> Exercise instructions
Only the lines from the first line of the entries through the line with "-179.022021年年度报告" belong in the answer, each restated word for word and without pictures.

---------- Exercise data

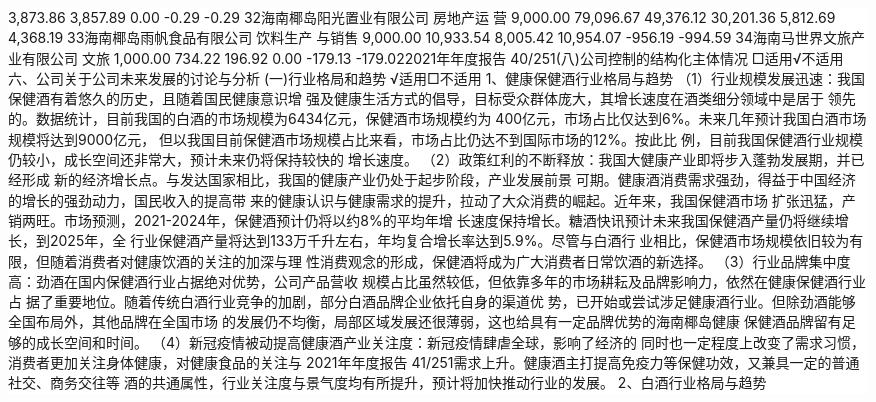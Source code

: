 3,873.86
3,857.89
0.00
-0.29
-0.29
32海南椰岛阳光置业有限公司
房地产运
营
9,000.00
79,096.67
49,376.12
30,201.36
5,812.69
4,368.19
33海南椰岛雨帆食品有限公司
饮料生产
与销售
9,000.00
10,933.54
8,005.42
10,954.07
-956.19
-994.59
34海南马世界文旅产业有限公司
文旅
1,000.00
734.22
196.92
0.00
-179.13
-179.022021年年度报告
40/251(八)公司控制的结构化主体情况
□适用√不适用六、公司关于公司未来发展的讨论与分析
(一)行业格局和趋势
√适用□不适用
1、健康保健酒行业格局与趋势
（1）行业规模发展迅速：我国保健酒有着悠久的历史，且随着国民健康意识增
强及健康生活方式的倡导，目标受众群体庞大，其增长速度在酒类细分领域中是居于
领先的。数据统计，目前我国的白酒的市场规模为6434亿元，保健酒市场规模约为
400亿元，市场占比仅达到6%。未来几年预计我国白酒市场规模将达到9000亿元，
但以我国目前保健酒市场规模占比来看，市场占比仍达不到国际市场的12%。按此比
例，目前我国保健酒行业规模仍较小，成长空间还非常大，预计未来仍将保持较快的
增长速度。
（2）政策红利的不断释放：我国大健康产业即将步入蓬勃发展期，并已经形成
新的经济增长点。与发达国家相比，我国的健康产业仍处于起步阶段，产业发展前景
可期。健康酒消费需求强劲，得益于中国经济的增长的强劲动力，国民收入的提高带
来的健康认识与健康需求的提升，拉动了大众消费的崛起。近年来，我国保健酒市场
扩张迅猛，产销两旺。市场预测，2021-2024年，保健酒预计仍将以约8%的平均年增
长速度保持增长。糖酒快讯预计未来我国保健酒产量仍将继续增长，到2025年，全
行业保健酒产量将达到133万千升左右，年均复合增长率达到5.9%。尽管与白酒行
业相比，保健酒市场规模依旧较为有限，但随着消费者对健康饮酒的关注的加深与理
性消费观念的形成，保健酒将成为广大消费者日常饮酒的新选择。
（3）行业品牌集中度高：劲酒在国内保健酒行业占据绝对优势，公司产品营收
规模占比虽然较低，但依靠多年的市场耕耘及品牌影响力，依然在健康保健酒行业占
据了重要地位。随着传统白酒行业竞争的加剧，部分白酒品牌企业依托自身的渠道优
势，已开始或尝试涉足健康酒行业。但除劲酒能够全国布局外，其他品牌在全国市场
的发展仍不均衡，局部区域发展还很薄弱，这也给具有一定品牌优势的海南椰岛健康
保健酒品牌留有足够的成长空间和时间。
（4）新冠疫情被动提高健康酒产业关注度：新冠疫情肆虐全球，影响了经济的
同时也一定程度上改变了需求习惯，消费者更加关注身体健康，对健康食品的关注与
2021年年度报告
41/251需求上升。健康酒主打提高免疫力等保健功效，又兼具一定的普通社交、商务交往等
酒的共通属性，行业关注度与景气度均有所提升，预计将加快推动行业的发展。
2、白酒行业格局与趋势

--------------------

> Solution for this task
Source code

: 3,873.86
3,857.89
0.00
-0.29
-0.29
32海南椰岛阳光置业有限公司
房地产运
营
9,000.00
79,096.67
49,376.12
30,201.36
5,812.69
4,368.19
33海南椰岛雨帆食品有限公司
饮料生产
与销售
9,000.00
10,933.54
8,005.42
10,954.07
-956.19
-994.59
34海南马世界文旅产业有限公司
文旅
1,000.00
734.22
196.92
0.00
-179.13
-179.022021年年度报告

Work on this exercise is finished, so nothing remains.